If a line in the entries below holds the string "should", copy it.

[Dataset entries]
━━━━━━━━━━━━━━━━━━━━━━━━━━━━━━

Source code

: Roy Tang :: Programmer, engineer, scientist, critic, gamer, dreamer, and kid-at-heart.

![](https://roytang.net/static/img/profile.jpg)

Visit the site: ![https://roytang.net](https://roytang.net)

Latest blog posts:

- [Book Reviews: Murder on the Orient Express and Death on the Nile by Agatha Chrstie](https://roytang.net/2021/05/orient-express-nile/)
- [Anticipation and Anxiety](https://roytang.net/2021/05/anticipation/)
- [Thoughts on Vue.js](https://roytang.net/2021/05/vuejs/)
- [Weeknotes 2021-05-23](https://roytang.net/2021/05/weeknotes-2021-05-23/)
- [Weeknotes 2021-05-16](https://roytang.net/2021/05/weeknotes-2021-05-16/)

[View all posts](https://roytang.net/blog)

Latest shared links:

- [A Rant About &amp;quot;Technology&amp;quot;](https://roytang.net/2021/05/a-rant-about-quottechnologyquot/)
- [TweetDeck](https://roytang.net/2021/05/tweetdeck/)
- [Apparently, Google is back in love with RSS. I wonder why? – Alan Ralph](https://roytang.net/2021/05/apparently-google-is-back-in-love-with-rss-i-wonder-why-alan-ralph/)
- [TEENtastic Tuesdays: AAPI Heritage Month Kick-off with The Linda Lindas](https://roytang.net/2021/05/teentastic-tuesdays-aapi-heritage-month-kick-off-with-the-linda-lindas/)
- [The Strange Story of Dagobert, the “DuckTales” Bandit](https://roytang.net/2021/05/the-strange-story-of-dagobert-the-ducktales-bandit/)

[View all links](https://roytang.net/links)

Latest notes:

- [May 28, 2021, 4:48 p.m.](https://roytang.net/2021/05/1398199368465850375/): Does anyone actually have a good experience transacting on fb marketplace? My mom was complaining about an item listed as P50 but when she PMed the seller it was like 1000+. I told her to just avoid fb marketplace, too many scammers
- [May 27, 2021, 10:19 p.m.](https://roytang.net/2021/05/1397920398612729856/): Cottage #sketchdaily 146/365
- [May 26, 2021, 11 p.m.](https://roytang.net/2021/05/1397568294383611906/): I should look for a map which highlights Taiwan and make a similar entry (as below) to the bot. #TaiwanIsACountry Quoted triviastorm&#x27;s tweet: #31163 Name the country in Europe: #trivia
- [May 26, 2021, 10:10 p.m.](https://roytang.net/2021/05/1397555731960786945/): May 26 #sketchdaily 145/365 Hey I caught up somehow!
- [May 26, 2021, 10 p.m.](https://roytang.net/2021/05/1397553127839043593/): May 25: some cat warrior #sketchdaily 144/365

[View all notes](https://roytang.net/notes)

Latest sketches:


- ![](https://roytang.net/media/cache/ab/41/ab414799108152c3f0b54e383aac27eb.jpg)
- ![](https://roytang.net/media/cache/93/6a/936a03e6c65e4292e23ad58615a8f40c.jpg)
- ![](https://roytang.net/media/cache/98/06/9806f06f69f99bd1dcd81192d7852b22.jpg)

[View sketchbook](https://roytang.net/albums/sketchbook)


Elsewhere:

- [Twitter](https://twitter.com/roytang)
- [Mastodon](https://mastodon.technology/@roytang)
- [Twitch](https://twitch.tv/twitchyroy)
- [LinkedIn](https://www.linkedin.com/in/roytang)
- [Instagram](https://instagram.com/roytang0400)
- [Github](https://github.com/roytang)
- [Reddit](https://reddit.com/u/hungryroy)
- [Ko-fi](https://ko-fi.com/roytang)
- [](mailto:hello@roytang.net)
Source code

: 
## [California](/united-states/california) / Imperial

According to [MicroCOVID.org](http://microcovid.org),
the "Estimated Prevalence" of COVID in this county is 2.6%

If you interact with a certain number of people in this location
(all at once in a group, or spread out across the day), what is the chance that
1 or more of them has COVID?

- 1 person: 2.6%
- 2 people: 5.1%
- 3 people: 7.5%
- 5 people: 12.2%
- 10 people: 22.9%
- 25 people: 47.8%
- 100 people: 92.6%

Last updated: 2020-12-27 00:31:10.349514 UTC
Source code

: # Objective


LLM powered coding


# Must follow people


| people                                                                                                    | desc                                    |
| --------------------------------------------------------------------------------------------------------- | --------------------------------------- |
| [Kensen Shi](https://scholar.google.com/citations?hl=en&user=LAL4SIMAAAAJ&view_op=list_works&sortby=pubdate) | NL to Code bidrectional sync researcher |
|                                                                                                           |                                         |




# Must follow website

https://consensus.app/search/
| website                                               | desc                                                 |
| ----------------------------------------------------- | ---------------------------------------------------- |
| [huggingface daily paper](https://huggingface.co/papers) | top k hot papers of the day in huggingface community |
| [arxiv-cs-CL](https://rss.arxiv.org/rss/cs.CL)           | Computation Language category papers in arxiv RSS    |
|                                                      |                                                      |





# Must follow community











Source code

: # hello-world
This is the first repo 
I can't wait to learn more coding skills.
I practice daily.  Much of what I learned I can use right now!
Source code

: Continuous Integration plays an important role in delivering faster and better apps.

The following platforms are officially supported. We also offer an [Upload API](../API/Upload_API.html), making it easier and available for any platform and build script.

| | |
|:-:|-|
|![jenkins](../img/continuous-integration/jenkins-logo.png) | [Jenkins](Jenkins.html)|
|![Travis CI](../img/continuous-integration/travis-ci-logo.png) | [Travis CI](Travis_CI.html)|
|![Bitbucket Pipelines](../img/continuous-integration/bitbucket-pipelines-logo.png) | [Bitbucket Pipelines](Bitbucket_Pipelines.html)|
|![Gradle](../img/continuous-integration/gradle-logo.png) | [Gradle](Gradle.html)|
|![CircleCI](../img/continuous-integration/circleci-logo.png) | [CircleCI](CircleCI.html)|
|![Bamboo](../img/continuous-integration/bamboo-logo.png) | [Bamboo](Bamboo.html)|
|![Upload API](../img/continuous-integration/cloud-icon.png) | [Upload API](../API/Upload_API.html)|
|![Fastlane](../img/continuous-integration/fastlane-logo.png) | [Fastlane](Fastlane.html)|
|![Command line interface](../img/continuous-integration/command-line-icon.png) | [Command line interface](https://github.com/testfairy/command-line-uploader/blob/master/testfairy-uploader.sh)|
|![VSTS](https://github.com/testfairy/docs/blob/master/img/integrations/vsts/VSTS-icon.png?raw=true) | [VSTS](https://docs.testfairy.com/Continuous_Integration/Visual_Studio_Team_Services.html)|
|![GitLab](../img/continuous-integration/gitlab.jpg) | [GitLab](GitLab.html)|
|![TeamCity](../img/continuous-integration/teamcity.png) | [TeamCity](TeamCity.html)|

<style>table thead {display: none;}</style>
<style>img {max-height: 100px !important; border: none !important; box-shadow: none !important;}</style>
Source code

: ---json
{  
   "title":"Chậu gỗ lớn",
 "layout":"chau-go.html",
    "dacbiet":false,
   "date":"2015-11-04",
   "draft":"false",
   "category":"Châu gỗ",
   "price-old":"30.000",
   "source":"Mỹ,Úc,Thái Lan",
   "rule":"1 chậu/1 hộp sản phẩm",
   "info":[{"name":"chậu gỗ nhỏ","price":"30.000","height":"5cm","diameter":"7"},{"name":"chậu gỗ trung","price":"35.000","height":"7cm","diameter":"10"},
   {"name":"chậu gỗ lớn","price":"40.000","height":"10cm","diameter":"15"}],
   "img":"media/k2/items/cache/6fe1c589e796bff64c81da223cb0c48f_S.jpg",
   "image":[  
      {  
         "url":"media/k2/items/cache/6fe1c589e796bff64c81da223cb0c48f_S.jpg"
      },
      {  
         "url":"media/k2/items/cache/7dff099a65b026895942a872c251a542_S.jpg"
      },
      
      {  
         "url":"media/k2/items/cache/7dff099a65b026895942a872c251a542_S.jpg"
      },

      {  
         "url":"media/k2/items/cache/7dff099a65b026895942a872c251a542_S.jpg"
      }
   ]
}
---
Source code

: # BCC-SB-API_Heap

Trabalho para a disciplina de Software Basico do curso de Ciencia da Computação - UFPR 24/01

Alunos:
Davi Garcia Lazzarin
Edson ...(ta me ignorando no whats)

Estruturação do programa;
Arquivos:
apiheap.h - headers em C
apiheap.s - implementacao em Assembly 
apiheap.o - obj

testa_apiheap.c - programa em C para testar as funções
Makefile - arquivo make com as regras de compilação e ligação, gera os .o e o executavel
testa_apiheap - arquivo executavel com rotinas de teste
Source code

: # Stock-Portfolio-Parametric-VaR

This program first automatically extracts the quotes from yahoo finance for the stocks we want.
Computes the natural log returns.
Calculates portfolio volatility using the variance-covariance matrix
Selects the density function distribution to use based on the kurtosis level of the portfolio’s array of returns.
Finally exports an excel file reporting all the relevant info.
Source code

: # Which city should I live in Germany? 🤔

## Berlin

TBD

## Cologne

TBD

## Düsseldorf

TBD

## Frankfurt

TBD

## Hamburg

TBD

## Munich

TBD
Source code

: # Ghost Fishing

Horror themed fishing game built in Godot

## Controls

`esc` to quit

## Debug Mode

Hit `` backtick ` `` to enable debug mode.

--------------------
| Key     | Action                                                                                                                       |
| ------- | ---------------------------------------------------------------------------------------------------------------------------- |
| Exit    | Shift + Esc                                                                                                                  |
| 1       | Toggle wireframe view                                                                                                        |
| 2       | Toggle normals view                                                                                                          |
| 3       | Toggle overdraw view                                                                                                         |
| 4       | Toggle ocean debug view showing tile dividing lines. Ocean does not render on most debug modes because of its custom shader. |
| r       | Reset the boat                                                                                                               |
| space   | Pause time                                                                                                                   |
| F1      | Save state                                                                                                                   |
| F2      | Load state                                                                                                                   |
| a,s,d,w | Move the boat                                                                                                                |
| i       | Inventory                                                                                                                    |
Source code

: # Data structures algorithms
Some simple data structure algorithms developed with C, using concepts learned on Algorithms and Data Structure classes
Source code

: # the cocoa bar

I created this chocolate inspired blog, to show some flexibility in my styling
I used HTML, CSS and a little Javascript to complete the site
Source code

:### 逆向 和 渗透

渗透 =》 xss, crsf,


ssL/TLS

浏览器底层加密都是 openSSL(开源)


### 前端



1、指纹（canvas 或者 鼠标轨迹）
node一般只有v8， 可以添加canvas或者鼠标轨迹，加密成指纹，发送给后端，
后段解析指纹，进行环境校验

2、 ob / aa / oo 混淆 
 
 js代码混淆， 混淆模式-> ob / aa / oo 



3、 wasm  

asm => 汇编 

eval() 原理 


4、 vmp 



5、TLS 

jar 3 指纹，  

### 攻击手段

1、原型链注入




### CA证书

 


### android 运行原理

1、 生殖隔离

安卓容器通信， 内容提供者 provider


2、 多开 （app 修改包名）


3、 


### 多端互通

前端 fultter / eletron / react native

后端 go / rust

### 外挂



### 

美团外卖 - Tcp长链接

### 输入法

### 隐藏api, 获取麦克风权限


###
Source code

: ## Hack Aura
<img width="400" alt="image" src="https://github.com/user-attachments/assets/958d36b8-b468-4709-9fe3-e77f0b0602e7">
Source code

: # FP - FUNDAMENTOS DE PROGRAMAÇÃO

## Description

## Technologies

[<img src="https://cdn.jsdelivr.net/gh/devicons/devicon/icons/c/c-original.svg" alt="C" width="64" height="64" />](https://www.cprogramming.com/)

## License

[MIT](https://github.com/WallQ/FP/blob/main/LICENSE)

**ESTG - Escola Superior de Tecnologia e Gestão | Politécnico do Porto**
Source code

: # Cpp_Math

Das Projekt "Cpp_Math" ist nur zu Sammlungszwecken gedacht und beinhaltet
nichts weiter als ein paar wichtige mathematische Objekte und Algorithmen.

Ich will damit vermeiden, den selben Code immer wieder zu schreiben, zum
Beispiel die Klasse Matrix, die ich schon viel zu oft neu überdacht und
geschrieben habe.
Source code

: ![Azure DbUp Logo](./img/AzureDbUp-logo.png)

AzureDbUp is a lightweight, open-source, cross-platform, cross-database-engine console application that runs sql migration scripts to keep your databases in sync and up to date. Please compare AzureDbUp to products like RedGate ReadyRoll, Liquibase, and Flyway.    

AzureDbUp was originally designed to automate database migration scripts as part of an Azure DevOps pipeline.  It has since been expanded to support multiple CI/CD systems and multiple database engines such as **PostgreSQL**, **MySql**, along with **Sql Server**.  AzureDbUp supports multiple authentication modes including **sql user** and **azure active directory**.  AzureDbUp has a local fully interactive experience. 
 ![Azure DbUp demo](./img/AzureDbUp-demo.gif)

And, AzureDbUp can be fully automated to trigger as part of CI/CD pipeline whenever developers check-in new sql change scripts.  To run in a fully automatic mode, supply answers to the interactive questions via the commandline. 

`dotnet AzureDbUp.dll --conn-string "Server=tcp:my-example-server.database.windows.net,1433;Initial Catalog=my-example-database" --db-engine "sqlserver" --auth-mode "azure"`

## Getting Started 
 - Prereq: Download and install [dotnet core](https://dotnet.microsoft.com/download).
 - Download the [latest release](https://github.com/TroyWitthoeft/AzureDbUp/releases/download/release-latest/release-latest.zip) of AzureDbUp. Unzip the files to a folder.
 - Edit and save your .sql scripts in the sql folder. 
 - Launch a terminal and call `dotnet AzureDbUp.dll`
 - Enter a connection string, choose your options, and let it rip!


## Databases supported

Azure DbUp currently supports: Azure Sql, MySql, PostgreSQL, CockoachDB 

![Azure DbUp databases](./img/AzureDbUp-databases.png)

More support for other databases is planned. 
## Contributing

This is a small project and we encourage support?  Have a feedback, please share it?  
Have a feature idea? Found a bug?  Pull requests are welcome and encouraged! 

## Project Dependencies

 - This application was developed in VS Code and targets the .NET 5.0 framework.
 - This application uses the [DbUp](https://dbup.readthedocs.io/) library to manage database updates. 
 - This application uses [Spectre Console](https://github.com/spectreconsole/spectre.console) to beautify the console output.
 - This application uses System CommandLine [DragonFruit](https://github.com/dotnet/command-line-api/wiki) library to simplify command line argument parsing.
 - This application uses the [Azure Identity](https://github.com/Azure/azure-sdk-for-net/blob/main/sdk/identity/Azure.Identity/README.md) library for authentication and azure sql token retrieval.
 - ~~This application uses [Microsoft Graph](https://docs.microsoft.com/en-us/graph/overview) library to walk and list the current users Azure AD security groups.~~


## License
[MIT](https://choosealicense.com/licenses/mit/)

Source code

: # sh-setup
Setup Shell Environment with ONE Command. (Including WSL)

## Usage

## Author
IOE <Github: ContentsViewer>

━━━━━━━━━━━━━━━━━━━━━━━━━━━━━━

- [Task output]
- [May 26, 2021, 11 p.m.](https://roytang.net/2021/05/1397568294383611906/): I should look for a map which highlights Taiwan and make a similar entry (as below) to the bot. #TaiwanIsACountry Quoted triviastorm&#x27;s tweet: #31163 Name the country in Europe: #trivia
: # Which city should I live in Germany? 🤔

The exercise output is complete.